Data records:
◇ ◇ ◇ ◇ ◇
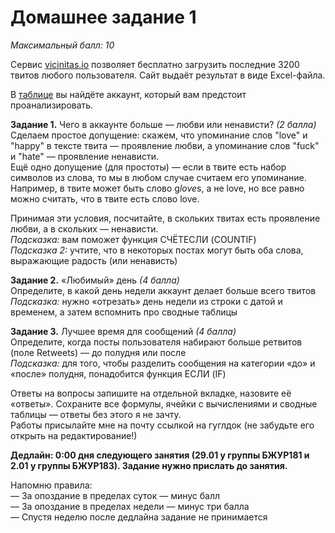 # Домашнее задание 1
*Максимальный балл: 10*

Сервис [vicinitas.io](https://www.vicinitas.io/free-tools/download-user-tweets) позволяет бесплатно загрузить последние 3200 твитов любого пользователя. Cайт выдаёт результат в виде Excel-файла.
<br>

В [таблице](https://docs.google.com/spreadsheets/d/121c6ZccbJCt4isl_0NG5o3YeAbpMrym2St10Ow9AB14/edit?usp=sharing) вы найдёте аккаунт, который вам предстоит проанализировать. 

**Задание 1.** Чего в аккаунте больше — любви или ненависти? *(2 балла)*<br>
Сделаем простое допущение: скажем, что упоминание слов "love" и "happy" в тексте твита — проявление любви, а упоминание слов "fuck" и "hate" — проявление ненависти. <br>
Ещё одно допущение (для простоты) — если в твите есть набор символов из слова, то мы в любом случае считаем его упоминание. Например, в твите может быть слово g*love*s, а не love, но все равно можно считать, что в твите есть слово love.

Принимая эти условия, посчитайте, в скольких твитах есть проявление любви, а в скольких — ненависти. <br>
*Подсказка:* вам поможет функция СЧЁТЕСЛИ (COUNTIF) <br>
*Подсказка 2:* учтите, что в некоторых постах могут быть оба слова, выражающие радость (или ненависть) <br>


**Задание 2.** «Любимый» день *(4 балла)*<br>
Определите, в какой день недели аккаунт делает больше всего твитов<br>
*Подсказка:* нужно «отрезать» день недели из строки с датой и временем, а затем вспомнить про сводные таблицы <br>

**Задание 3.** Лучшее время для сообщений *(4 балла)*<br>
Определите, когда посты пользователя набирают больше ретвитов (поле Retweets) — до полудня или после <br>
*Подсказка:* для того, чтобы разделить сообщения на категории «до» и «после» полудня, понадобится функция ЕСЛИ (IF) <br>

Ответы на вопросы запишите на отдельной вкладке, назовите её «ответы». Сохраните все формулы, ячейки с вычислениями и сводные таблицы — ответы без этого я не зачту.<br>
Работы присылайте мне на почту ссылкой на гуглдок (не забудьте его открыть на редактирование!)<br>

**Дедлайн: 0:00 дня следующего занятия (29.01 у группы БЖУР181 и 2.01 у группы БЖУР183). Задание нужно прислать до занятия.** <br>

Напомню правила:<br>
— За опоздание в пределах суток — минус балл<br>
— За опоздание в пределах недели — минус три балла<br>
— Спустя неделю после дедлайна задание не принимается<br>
◇ ◇ ◇ ◇ ◇
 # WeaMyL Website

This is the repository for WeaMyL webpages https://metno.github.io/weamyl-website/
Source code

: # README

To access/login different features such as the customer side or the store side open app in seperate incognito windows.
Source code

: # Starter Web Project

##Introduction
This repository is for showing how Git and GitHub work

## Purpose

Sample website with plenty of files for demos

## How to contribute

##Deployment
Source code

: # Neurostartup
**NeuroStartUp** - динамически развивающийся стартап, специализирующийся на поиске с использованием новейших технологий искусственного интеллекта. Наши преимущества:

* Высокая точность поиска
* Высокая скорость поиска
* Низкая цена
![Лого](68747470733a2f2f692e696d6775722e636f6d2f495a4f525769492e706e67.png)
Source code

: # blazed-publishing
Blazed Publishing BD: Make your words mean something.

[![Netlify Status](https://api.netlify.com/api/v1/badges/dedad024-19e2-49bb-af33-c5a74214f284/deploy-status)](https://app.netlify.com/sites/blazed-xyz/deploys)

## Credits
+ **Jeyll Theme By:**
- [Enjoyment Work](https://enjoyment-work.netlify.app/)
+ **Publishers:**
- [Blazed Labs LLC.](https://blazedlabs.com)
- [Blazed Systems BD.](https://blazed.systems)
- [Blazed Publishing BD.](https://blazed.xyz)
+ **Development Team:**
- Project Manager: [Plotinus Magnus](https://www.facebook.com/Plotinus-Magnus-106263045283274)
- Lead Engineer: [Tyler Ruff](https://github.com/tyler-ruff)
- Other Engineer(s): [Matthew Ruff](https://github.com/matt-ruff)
◇ ◇ ◇ ◇ ◇
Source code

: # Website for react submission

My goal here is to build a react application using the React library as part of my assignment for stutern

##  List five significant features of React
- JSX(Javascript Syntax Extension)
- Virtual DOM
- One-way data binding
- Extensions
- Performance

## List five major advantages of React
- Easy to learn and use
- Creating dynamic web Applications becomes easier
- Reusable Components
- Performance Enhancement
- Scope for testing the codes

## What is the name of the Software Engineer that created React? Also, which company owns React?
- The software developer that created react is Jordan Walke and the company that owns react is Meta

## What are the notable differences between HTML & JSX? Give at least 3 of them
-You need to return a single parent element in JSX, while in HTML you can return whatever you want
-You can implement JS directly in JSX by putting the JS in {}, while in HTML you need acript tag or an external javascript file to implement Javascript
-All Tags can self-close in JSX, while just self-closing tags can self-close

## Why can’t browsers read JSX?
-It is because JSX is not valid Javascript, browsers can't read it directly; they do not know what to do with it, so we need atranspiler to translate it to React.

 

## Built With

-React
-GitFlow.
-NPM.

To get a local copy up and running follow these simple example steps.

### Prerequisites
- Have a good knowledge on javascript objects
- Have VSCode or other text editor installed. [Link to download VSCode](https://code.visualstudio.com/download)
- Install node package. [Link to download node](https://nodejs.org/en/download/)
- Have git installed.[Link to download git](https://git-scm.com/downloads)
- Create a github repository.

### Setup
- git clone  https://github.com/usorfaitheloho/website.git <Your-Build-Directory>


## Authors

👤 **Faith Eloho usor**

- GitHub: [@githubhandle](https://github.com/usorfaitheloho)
◇ ◇ ◇ ◇ ◇
What is being asked: The answer must be the lines above from the one containing "# Домашнее задание 1" through the one containing "сводные таблицы <br>", reproduced exactly, with no pictures and nothing else.

Response to the exercise:
 # Домашнее задание 1
*Максимальный балл: 10*

Сервис [vicinitas.io](https://www.vicinitas.io/free-tools/download-user-tweets) позволяет бесплатно загрузить последние 3200 твитов любого пользователя. Cайт выдаёт результат в виде Excel-файла.
<br>

В [таблице](https://docs.google.com/spreadsheets/d/121c6ZccbJCt4isl_0NG5o3YeAbpMrym2St10Ow9AB14/edit?usp=sharing) вы найдёте аккаунт, который вам предстоит проанализировать. 

**Задание 1.** Чего в аккаунте больше — любви или ненависти? *(2 балла)*<br>
Сделаем простое допущение: скажем, что упоминание слов "love" и "happy" в тексте твита — проявление любви, а упоминание слов "fuck" и "hate" — проявление ненависти. <br>
Ещё одно допущение (для простоты) — если в твите есть набор символов из слова, то мы в любом случае считаем его упоминание. Например, в твите может быть слово g*love*s, а не love, но все равно можно считать, что в твите есть слово love.

Принимая эти условия, посчитайте, в скольких твитах есть проявление любви, а в скольких — ненависти. <br>
*Подсказка:* вам поможет функция СЧЁТЕСЛИ (COUNTIF) <br>
*Подсказка 2:* учтите, что в некоторых постах могут быть оба слова, выражающие радость (или ненависть) <br>


**Задание 2.** «Любимый» день *(4 балла)*<br>
Определите, в какой день недели аккаунт делает больше всего твитов<br>
*Подсказка:* нужно «отрезать» день недели из строки с датой и временем, а затем вспомнить про сводные таблицы <br>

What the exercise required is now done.